Return exactly the span of lines in the following data that opens with the line containing "recording *suspected* bad" and closes with the line containing "volume and helps". Include nothing else.

◇ ◇ ◇ ◇

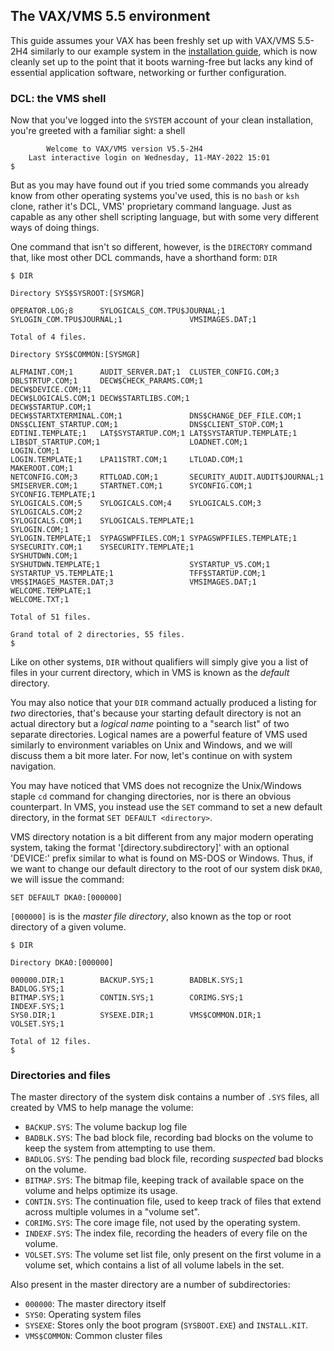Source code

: The VAX/VMS 5.5 environment
--------------------------------------------------------------------------------

This guide assumes your VAX has been freshly set up with VAX/VMS 5.5-2H4 
similarly to our example system in the [installation guide](010-install.md), 
which is now cleanly set up to the point that it boots warning-free but lacks 
any kind of essential application software, networking or further 
configuration.

### DCL: the VMS shell

Now that you've logged into the `SYSTEM` account of your clean installation,
you're greeted with a familiar sight: a shell

```
        Welcome to VAX/VMS version V5.5-2H4
    Last interactive login on Wednesday, 11-MAY-2022 15:01
$ 
```

But as you may have found out if you tried some commands you already
know from other operating systems you've used, this is no `bash` or `ksh` 
clone, rather it's DCL, VMS' proprietary command language. Just as capable as
any other shell scripting language, but with some very different ways of 
doing things.

One command that isn't so different, however, is the `DIRECTORY` command that,
like most other DCL commands, have a shorthand form: `DIR`

```
$ DIR

Directory SYS$SYSROOT:[SYSMGR]

OPERATOR.LOG;8      SYLOGICALS_COM.TPU$JOURNAL;1            
SYLOGIN_COM.TPU$JOURNAL;1               VMSIMAGES.DAT;1     

Total of 4 files.

Directory SYS$COMMON:[SYSMGR]

ALFMAINT.COM;1      AUDIT_SERVER.DAT;1  CLUSTER_CONFIG.COM;3
DBLSTRTUP.COM;1     DECW$CHECK_PARAMS.COM;1                 DECW$DEVICE.COM;11 
DECW$LOGICALS.COM;1 DECW$STARTLIBS.COM;1                    DECW$STARTUP.COM;1 
DECW$STARTXTERMINAL.COM;1               DNS$CHANGE_DEF_FILE.COM;1
DNS$CLIENT_STARTUP.COM;1                DNS$CLIENT_STOP.COM;1
EDTINI.TEMPLATE;1   LAT$SYSTARTUP.COM;1 LAT$SYSTARTUP.TEMPLATE;1
LIB$DT_STARTUP.COM;1                    LOADNET.COM;1       LOGIN.COM;1        
LOGIN.TEMPLATE;1    LPA11STRT.COM;1     LTLOAD.COM;1        MAKEROOT.COM;1     
NETCONFIG.COM;3     RTTLOAD.COM;1       SECURITY_AUDIT.AUDIT$JOURNAL;1
SMISERVER.COM;1     STARTNET.COM;1      SYCONFIG.COM;1      SYCONFIG.TEMPLATE;1
SYLOGICALS.COM;5    SYLOGICALS.COM;4    SYLOGICALS.COM;3    SYLOGICALS.COM;2   
SYLOGICALS.COM;1    SYLOGICALS.TEMPLATE;1                   SYLOGIN.COM;1      
SYLOGIN.TEMPLATE;1  SYPAGSWPFILES.COM;1 SYPAGSWPFILES.TEMPLATE;1
SYSECURITY.COM;1    SYSECURITY.TEMPLATE;1                   SYSHUTDWN.COM;1    
SYSHUTDWN.TEMPLATE;1                    SYSTARTUP_V5.COM;1  
SYSTARTUP_V5.TEMPLATE;1                 TFF$STARTUP.COM;1   
VMS$IMAGES_MASTER.DAT;3                 VMSIMAGES.DAT;1     WELCOME.TEMPLATE;1 
WELCOME.TXT;1       

Total of 51 files.

Grand total of 2 directories, 55 files.
$ 
```

Like on other systems, `DIR` without qualifiers will simply give you a
list of files in your current directory, which in VMS is known as the 
*default* directory.

You may also notice that your `DIR` command actually produced a listing
for *two* directories, that's because your starting default directory
is not an actual directory but a *logical name* pointing to a "search
list" of two separate directories. Logical names are a powerful feature
of VMS used similarly to environment variables on Unix and Windows, and
we will discuss them a bit more later. For now, let's continue on
with system navigation.

You may have noticed that VMS does not recognize the Unix/Windows staple
`cd` command for changing directories, nor is there an obvious counterpart.
In VMS, you instead use the `SET` command to set a new default directory, in
the format `SET DEFAULT <directory>`.

VMS directory notation is a bit different from any major modern operating
system, taking the format '[directory.subdirectory]' with an optional
'DEVICE:' prefix similar to what is found on MS-DOS or Windows. Thus,
if we want to change our default directory to the root of our system disk
`DKA0`, we will issue the command:

```
SET DEFAULT DKA0:[000000]
```

`[000000]` is is the *master file directory*, also known as the top or
root directory of a given volume.

```
$ DIR

Directory DKA0:[000000]

000000.DIR;1        BACKUP.SYS;1        BADBLK.SYS;1        BADLOG.SYS;1       
BITMAP.SYS;1        CONTIN.SYS;1        CORIMG.SYS;1        INDEXF.SYS;1       
SYS0.DIR;1          SYSEXE.DIR;1        VMS$COMMON.DIR;1    VOLSET.SYS;1       

Total of 12 files.
$ 
```

### Directories and files

The master directory of the system disk contains a number of `.SYS`
files, all created by VMS to help manage the volume:

* `BACKUP.SYS`: The volume backup log file
* `BADBLK.SYS`: The bad block file, recording bad blocks on the volume 
                to keep the system from attempting to use them. 
* `BADLOG.SYS`: The pending bad block file, recording *suspected* bad 
                blocks on the volume.
* `BITMAP.SYS`: The bitmap file, keeping track of available space on the
                volume and helps optimize its usage.
* `CONTIN.SYS`: The continuation file, used to keep track of files that
                extend across multiple volumes in a "volume set".
* `CORIMG.SYS`: The core image file, not used by the operating system.
* `INDEXF.SYS`: The index file, recording the headers of every file on the
                volume.
* `VOLSET.SYS`: The volume set list file, only present on the first volume
                in a volume set, which contains a list of all volume labels
                in the set.

Also present in the master directory are a number of subdirectories:

* `000000`: The master directory itself
* `SYS0`: Operating system files
* `SYSEXE`: Stores only the boot program (`SYSBOOT.EXE`) and `INSTALL.KIT`.
* `VMS$COMMON`: Common cluster files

◇ ◇ ◇ ◇

→ Reply:
* `BADLOG.SYS`: The pending bad block file, recording *suspected* bad 
                blocks on the volume.
* `BITMAP.SYS`: The bitmap file, keeping track of available space on the
                volume and helps optimize its usage.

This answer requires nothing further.